Mémoires secrets d’un tailleur pour dames/14
LE
MARTEAU DU SCULPTEUR
n l’an de grâce 1870, dans un grand
État de l’Europe, il y avait une
princesse qui aimait un sculpteur.
Il faut dire pour la vérité de cette histoire, que le sculpteur était un des plus beaux hommes du monde et que la princesse avait quarante ans, l’âge du diable chez les femmes, et d’un tempérament…
Le sculpteur avait certainement de grandes qualités, et comme la princesse usait de ses talents, le chef du gouvernement qui commençait à s’apercevoir du scandale trop grand que donnait la princesse, la prie de cesser de recevoir aussi publiquement l’homme aimé. — Ainsi, lui dit-il, ne le reçois pas dans ta chambre le soir et la nuit, tous les jours, tu comprends, les affaires d’État, etc., etc., enfin, si nous ne nous respectons pas nous-mêmes, il faut au moins nous faire respecter par les autres. Obéis ou crains ma colère, je te retire la subvention.
La pauvre princesse navrée, promit de ne pas transgresser avec les ordres qu’il lui donnait, et de ne plus recevoir aussi publiquement son cher artiste, car y renoncer, jamais !… jamais.
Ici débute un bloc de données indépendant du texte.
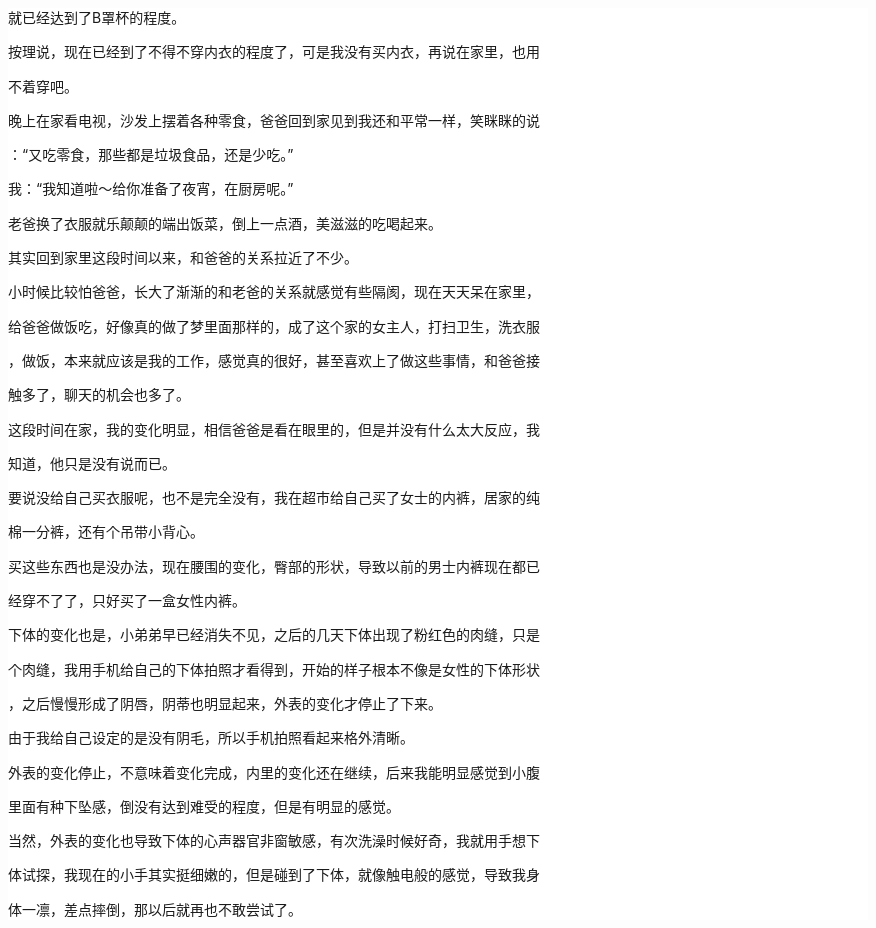 就已经达到了B罩杯的程度。



按理说，现在已经到了不得不穿内衣的程度了，可是我没有买内衣，再说在家里，也用

不着穿吧。



晚上在家看电视，沙发上摆着各种零食，爸爸回到家见到我还和平常一样，笑眯眯的说

：“又吃零食，那些都是垃圾食品，还是少吃。”

我：“我知道啦～给你准备了夜宵，在厨房呢。”

老爸换了衣服就乐颠颠的端出饭菜，倒上一点酒，美滋滋的吃喝起来。

其实回到家里这段时间以来，和爸爸的关系拉近了不少。



小时候比较怕爸爸，长大了渐渐的和老爸的关系就感觉有些隔阂，现在天天呆在家里，

给爸爸做饭吃，好像真的做了梦里面那样的，成了这个家的女主人，打扫卫生，洗衣服

，做饭，本来就应该是我的工作，感觉真的很好，甚至喜欢上了做这些事情，和爸爸接

触多了，聊天的机会也多了。



这段时间在家，我的变化明显，相信爸爸是看在眼里的，但是并没有什么太大反应，我

知道，他只是没有说而已。



要说没给自己买衣服呢，也不是完全没有，我在超市给自己买了女士的内裤，居家的纯

棉一分裤，还有个吊带小背心。



买这些东西也是没办法，现在腰围的变化，臀部的形状，导致以前的男士内裤现在都已

经穿不了了，只好买了一盒女性内裤。



下体的变化也是，小弟弟早已经消失不见，之后的几天下体出现了粉红色的肉缝，只是

个肉缝，我用手机给自己的下体拍照才看得到，开始的样子根本不像是女性的下体形状

，之后慢慢形成了阴唇，阴蒂也明显起来，外表的变化才停止了下来。

由于我给自己设定的是没有阴毛，所以手机拍照看起来格外清晰。



外表的变化停止，不意味着变化完成，内里的变化还在继续，后来我能明显感觉到小腹

里面有种下坠感，倒没有达到难受的程度，但是有明显的感觉。



当然，外表的变化也导致下体的心声器官非窗敏感，有次洗澡时候好奇，我就用手想下

体试探，我现在的小手其实挺细嫩的，但是碰到了下体，就像触电般的感觉，导致我身

体一凛，差点摔倒，那以后就再也不敢尝试了。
Le soir de ce douloureux jour, lorsqu’armé de tous ses outils, le sculpteur se présenta chez sa belle ; porte close. — Il eut beau appeler, chanter sa sérénade, toujours la porte de la chambre resta fermée.
— Mais c’est moi, moi ton amant !
— Je ne peux pas ouvrir cela m’est défendu.
L’artiste, pris alors d’une idée lumineuse, frappa un coup furibond sur la porte.
— Ah, ma belle, lui dit-il, si tu savais avec quel marteau je frappe !
L’histoire dit que la porte s’ouvrit de suite.